(Material provided Opens)
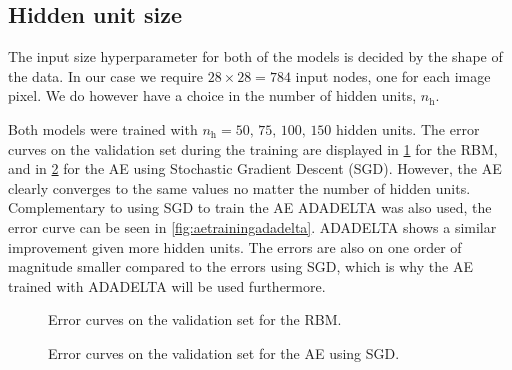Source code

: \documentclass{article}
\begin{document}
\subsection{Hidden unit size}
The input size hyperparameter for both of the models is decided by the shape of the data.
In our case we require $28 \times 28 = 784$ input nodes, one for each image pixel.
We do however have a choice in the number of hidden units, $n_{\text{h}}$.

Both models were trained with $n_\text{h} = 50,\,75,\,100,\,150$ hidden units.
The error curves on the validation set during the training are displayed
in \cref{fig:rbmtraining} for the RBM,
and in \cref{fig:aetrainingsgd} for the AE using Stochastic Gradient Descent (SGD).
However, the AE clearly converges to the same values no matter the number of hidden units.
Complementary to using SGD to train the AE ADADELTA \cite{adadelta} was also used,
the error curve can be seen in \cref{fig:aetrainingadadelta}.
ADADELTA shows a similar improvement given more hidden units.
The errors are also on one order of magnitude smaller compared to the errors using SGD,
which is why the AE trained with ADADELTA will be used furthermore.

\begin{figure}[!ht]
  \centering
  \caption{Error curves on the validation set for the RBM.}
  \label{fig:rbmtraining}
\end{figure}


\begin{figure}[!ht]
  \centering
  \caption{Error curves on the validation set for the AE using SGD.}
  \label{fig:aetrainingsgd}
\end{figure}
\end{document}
(Material provided Closes)
(Material provided Opens)
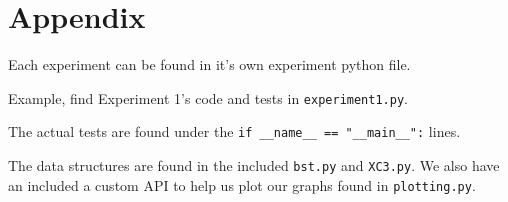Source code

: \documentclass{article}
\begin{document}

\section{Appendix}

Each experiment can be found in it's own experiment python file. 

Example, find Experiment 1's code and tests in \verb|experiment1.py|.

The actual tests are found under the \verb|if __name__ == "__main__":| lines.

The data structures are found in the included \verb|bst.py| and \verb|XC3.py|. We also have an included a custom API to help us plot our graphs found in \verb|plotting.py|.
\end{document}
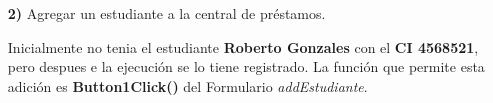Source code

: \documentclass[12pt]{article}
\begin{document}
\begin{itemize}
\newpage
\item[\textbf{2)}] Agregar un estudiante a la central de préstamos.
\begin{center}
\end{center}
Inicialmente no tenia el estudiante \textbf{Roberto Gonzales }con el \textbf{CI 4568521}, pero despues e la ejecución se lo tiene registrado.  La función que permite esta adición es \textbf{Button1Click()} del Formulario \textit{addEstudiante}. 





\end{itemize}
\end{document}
(Material provided Closes)
**Exercise details**
Above are the records; from them, give again exactly the lines from the one containing "The actual tests" to the one containing "The data structures", both lines included, and nothing more.

**Your solution**
The actual tests are found under the \verb|if __name__ == "__main__":| lines.

The data structures are found in the included \verb|bst.py| and \verb|XC3.py|. We also have an included a custom API to help us plot our graphs found in \verb|plotting.py|.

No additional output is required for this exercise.